(The Life Picture Collection/Getty Images)
(The Life Picture Collection/Getty Images)
Nothing Compares
It's been five years and zero days. April 21, 2016, was a Thursday and I was in New York on a day off from this newsletter. I was heading to Boston the next day for the beginning of Passover. ADAM WRAY, who was then curating FashionREDEF, called me with the news: a report that someone had died at PAISLEY PARK. I think they were already saying it happened in an elevator, but I might be remembering that part wrong. Awful news. And it didn't occur to me, didn't cross my mind at all, that it might be him. Why would it be him? I don't think I knew what fentanyl was. Not yet. I went about my business in the East Village, a little shaken, and maybe a little trying not to think about it. The news I didn't want to hear, the single most horrible news of what was already turning into the darkest year I'd ever lived through, came shortly after. I don't remember the exact moment, or who or what told me. I do remember feeling dazed, gutted, speechless. I remember the emptiness more than anything else. I remember walking around aimlessly. I remember getting into a cab on Broadway and hearing "THE MOST BEAUTIFUL GIRL IN THE WORLD" on the radio and tearing up inside and thinking to myself what a weird coincidence. It took a minute to register that, duh, everybody knew. The cab driver knew. The world knew. The radio knew. And then the tears started showing up outside.

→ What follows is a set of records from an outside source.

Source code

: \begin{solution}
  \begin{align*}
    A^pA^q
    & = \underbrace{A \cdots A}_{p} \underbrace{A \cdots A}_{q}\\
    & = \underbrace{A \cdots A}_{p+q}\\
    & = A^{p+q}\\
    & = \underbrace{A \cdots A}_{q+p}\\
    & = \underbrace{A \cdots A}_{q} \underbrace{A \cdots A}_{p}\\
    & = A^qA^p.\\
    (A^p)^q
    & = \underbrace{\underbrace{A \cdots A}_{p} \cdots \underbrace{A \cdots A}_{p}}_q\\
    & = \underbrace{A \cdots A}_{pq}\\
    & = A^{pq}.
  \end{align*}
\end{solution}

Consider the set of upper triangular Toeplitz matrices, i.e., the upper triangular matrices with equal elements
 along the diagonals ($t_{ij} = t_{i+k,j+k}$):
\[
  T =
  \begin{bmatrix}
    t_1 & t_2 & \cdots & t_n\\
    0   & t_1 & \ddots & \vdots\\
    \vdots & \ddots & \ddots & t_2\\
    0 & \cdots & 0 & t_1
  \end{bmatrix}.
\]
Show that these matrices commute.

I've thought about PRINCE a lot over the past five years. He still feels unusually present to me, partly because of the steady stream of music and video that has continued to surface as archivists pore through his legendary vault (which, as we learned after his death, was basically a small, disorganized room behind a locked door, which, we learned just this month, Prince had long forgotten the password for). Partly because of his unconventional, unfinished memoir. Partly because of events like the cathartic dance party thrown by MAYA RUDOLPH and GRETCHEN LIEBERUM's Prince cover band, PRINCESS, in downtown Los Angeles the night before DONALD TRUMP's inauguration, when Prince's death still seemed like current news and his music remained as a spiritual rebuke to all that had happened in the months since. Partly because of the generosity of all that music, which skips freely between concise pop songs and open-ended jams, between sophisticated piano ballads and horny funk grooves, between boys and girls, sacred and profane, starfish and coffee. Partly because I still think the entire histories of pop, funk, blues, soul, rock and more reside somewhere within the perfect stripped-down two-and-a-half-minute sprawl of "TAMBORINE" and there are days when I still can't come up with a reason to listen to anything else.
I beat myself up every now and then for my terrible decision to pass up this not-so-secret secret show, 10 minutes from my house, in March 2014 because I was tired and I had an early flight to SXSW the next morning. And I'm an idiot. And I figured there'd be other four-hour secret shows 10 minutes from my house because, for a ridiculously long time, that's exactly how it felt. It still does sometimes.
Rest in Peace
JIM STEINMAN, operatic rock songwriter extraordinaire, best known for writing the entirety of MEAT LOAF's bombastically fantastic BAT OUT OF HELL, an album that by my reckoning was six years long, ending in 1983 with this BONNIE TYLER epic that Steinman wrote and produced. He also collaborated with the likes of CELINE DION and ANDREW LLOYD WEBBER... Producer, engineer and harmonica player BOB LANOIS, who opened Grant Avenue Studio with his brother Daniel in the 1970s in Hamilton, Ontario... Filmmaker MONTE HELLMAN, who directed JAMES TAYLOR and DENNIS WILSON in the groundbreaking TWO-LANE BLACKTOP.